HIDUPKATOLIK.com – “Saya tertantang untuk meluruskan konsep hidup kaum beriman di KAM yang melihat Gereja bukan sebagai ladang pelayanan tetapi tempat berkarier”.
Rasul Paulus pernah mengatakan, “Orang benar akan hidup oleh iman” (Rom. 1:17). Barangkali pernyataan sederhana ini mengantar kita memahami perbedaan orang beriman dan tidak beriman.
Di Keuskupan Agung Medan (KAM), ada harapan agar Gereja harus dihidupi oleh orang-orang beriman yang saling melayani dan merangkul. Terkait semangat ini, HIDUP mewawancarai Uskup Agung Medan Mgr Kornelius Sipayung OFM Cap. Berikut petikannya:
Moto Bapak Uskup, Deus Meus et Omnia. Apa artinya bagi umat KAM?
Hal ini adalah doa dari Santo Fransiskus Asisi yang artinya, “Tuhanku-lah Segalanya dan Mengatur Segalanya”. Moto ini tak lain adalah ungkapan akan kebesaran Allah dan keagungan Allah.
Sebuah ungkapan syukur atas kemuliaan Allah sekaligus refleksi atas ketakberdayaan manusia sebagaimana terumuskan dalam Mazmur 8:5, “Apakah manusia sehingga Engkau mengingatnya? Siapakah manusia sehingga Engkau mengindahkannya?”
Di hadapan misteri ini, saya ingin mengagumkan nama Tuhan sampai di seluruh dunia.
Setidaknya, dengan karya dan tugas yang diemban ini, saya ingin mengantar orang terpana dan merasakan kekaguman akan kemuliaan Allah yang besar, sekaligus menyadari bahwa kita butuh Tuhan.
Soal ketakberdayaan, tantangan utama yang sedang dihadapi umat KAM?
Di KAM tantangan utama bukan soal medan pastoral, budaya, dan sebagainya. Tantangan paling utama adalah paham soal hidup menggereja yang benar atau paham kita sebagai orang beriman yang percaya pada Kristus. Misal, baru saja saya diangkat jadi uskup, orang mulai berpikir siapa Vikjen, siapa di komisi apa, dan sebagainya.
Jadi konsep beriman yang benar itu sudah mengalami pergeseran. Orang berpikir menjadi pemimpin dalam Gereja itu seperti jenjang karier padahal pemimpin adalah pelayan.

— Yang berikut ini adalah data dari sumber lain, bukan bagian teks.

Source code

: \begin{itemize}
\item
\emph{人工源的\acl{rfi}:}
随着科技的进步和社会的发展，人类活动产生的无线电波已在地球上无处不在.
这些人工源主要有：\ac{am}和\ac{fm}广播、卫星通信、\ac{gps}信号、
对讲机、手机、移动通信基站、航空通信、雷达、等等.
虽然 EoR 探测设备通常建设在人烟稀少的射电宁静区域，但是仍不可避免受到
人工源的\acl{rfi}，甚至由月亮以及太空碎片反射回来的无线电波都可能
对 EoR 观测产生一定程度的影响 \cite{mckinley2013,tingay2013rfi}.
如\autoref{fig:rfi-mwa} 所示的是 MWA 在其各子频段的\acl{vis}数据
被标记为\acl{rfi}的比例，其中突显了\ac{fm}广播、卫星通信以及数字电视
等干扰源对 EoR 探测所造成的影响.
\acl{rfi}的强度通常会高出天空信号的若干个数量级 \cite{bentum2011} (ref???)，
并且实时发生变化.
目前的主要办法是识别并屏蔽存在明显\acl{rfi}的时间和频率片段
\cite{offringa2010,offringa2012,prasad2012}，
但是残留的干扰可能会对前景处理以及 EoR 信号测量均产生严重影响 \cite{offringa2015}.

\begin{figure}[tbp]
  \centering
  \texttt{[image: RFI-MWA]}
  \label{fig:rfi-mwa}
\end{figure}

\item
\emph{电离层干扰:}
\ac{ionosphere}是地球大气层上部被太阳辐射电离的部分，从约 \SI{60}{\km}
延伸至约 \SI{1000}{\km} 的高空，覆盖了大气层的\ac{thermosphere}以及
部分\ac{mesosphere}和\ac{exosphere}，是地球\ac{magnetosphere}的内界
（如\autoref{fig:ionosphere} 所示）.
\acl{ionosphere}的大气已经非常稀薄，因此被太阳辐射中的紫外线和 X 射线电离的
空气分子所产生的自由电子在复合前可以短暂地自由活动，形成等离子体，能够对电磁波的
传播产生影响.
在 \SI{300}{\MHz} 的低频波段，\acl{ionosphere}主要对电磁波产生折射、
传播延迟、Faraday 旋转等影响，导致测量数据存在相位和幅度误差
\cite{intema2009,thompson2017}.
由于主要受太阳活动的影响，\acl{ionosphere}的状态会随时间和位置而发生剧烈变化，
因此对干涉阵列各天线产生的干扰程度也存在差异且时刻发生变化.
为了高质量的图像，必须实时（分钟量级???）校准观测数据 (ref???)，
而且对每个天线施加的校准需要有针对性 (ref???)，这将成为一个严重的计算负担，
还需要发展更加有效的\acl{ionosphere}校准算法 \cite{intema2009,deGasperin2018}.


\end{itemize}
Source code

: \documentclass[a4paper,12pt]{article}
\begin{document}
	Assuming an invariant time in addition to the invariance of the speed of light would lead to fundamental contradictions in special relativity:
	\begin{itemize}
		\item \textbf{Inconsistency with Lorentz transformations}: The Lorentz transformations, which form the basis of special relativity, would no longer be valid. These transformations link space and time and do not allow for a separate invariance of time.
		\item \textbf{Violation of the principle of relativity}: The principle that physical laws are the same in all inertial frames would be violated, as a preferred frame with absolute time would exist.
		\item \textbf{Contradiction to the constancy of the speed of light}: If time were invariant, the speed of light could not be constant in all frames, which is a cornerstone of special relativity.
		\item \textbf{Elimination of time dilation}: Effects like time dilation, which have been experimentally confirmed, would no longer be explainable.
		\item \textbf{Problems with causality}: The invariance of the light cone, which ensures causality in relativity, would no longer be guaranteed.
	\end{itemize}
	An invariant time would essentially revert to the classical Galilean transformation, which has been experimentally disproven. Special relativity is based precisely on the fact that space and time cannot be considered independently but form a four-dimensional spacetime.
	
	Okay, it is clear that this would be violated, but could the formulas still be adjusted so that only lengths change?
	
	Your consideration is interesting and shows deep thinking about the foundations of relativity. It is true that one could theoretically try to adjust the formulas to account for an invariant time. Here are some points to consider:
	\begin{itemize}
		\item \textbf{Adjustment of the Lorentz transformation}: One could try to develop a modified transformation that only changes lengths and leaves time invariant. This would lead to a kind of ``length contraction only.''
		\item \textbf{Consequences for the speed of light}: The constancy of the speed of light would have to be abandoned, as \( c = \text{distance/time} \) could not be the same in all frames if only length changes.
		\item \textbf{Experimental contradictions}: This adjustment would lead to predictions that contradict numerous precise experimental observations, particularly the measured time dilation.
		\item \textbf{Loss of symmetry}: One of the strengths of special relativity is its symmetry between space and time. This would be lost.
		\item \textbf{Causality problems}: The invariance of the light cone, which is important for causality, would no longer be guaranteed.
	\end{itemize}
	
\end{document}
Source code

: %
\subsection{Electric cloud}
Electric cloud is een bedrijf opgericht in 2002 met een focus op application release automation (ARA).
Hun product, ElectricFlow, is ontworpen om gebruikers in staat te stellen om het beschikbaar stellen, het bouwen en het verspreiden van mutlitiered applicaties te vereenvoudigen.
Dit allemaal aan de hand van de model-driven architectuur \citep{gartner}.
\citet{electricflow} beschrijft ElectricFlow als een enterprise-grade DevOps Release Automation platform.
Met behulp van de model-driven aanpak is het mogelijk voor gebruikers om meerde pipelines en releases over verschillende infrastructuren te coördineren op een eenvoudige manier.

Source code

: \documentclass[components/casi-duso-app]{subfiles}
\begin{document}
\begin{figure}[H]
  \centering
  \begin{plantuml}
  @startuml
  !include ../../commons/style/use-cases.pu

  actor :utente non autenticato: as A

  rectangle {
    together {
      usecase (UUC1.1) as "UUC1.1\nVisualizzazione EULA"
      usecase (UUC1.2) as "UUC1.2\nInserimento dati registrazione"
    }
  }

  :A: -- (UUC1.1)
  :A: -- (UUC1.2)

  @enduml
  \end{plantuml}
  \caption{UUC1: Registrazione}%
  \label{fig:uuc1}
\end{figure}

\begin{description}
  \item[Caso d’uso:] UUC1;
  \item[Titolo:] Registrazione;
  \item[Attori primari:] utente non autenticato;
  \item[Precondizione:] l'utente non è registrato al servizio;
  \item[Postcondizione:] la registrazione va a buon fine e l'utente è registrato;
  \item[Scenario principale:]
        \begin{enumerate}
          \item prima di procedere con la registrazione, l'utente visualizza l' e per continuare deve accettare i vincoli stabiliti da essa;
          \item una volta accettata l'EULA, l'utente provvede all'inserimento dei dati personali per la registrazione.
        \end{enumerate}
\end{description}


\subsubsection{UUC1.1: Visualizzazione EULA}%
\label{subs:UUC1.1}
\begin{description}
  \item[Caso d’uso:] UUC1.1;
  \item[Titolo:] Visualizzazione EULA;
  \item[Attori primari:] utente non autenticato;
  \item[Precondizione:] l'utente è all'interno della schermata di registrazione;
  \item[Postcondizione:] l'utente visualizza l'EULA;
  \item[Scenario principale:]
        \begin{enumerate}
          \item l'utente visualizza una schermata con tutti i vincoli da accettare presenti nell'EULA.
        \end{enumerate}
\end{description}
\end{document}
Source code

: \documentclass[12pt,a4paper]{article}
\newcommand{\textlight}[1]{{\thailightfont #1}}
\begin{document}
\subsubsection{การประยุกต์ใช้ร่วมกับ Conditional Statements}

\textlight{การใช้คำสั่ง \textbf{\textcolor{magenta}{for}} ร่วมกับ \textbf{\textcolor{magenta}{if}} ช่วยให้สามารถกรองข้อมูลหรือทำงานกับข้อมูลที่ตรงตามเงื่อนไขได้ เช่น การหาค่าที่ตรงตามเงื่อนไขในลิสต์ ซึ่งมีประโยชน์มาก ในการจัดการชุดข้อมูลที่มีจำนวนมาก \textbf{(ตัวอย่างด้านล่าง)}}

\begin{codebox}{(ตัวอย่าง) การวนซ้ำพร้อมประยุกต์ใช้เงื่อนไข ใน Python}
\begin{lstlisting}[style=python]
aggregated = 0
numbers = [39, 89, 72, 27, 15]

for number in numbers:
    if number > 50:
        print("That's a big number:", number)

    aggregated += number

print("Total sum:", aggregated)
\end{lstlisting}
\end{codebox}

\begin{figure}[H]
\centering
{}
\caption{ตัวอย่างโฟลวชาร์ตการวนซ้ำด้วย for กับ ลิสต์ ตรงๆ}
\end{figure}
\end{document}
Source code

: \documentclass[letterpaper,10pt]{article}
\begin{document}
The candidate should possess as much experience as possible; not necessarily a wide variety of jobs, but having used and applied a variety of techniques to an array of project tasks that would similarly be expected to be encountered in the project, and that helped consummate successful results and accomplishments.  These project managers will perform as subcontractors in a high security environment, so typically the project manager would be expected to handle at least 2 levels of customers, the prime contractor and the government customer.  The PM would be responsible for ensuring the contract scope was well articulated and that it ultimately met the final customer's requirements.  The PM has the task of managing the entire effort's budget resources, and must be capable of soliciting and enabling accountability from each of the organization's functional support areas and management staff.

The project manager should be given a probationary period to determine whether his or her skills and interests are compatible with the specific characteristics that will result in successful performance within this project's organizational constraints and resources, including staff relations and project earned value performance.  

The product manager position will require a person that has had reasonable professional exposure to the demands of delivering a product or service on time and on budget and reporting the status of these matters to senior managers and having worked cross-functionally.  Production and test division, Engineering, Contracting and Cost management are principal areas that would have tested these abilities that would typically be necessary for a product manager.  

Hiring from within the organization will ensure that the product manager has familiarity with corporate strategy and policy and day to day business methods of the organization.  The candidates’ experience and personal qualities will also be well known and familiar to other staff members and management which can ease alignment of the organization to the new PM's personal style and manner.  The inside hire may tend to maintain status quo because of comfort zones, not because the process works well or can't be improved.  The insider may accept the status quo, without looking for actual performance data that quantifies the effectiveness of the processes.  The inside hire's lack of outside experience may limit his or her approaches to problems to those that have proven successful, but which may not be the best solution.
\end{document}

Artinya, siap membawa Gereja ke arah yang lebih baik.
Maka sebenarnya, saya dipilih menjadi uskup bukan kebanggaan atau prestasi yang luar biasa, tetapi sebuah beban bahwa saya mendapat tanggung jawab yang besar. Saya harus mampu mengantar mereka menjadi umat yang benar-benar beriman.
Terkait pengorbanan dalam pelayan, bagaimana Uskup melihat pelayan pastoral di KAM?
Persoalan yang menyita energi besar adalah bukan menjalankan program keuskupan tetapi menghadapi saudara-saudara yang bermasalah. Soal ketaatan misal, sesama imam yang bertengkar. Ada saudara yang tidak jujur soal keuangan, bahkan ada yang memiliki kasus dengan lawan jenis. Hal ini menyita banyak energi saya.
Tetapi seorang pelayan harus berlapang dada menganimasi dan membantu mereka yang terpuruk panggilannya. Kalau orang memiliki konsep iman yang benar, maka kehidupan panggilannya dirawat dengan baik.
Para imam jangan melihat Gereja sebagai tempat memperkaya diri atau karier rohani. Ini salah dan akan berakibat pada banyak hal seperti fanatisme budaya, nepotisme, dan sebagainya.
Kalau begitu semangat seperti apa yang harus dibangun di KAM?
Saya seorang Fransiskan. Kharisma yang harus dibangun adalah persaudaraan. Saya pikir kita perlu menentukan arah keuskupan ini. Saya ingin semua umat Allah termasuk klerus dengan berbagai tarekat di KAM memperkenalkan kharisma masing-masing.
Hal ini mungkin menjadi pintu komunikasi positif bagi gerak pastoral Gereja. Di setiap paroki yang dilayani masing-masing tarekat perlu menampilkan kharisma tarekat tersebut.
Spirit persaudaraan berkembang karena pemimpinnya. Bagaimana tanggapan Uskup?
Saya hanya mendapat gelar Lisensiat dan setelah kembali dari Roma menjadi formator. Tetapi tanggungjawab yang kecil saya kerjakan dengan semangat yang besar. Saya bisa bekerja di kebun dan kolam ikan.
Malam-malam saya rajin membersihkan selokan dan melihat ikan-ikan. Kuncinya adalah bekerja dengan hati. Setelah menjadi Guardian, saya ingin para frater menjadi disiplin. Maka sebelum saya berbicara soal disiplin, saya sendiri menjalankan itu. Intinya saya ingin para frater kreatif dan inovatif, dan tidak menjadi parasit.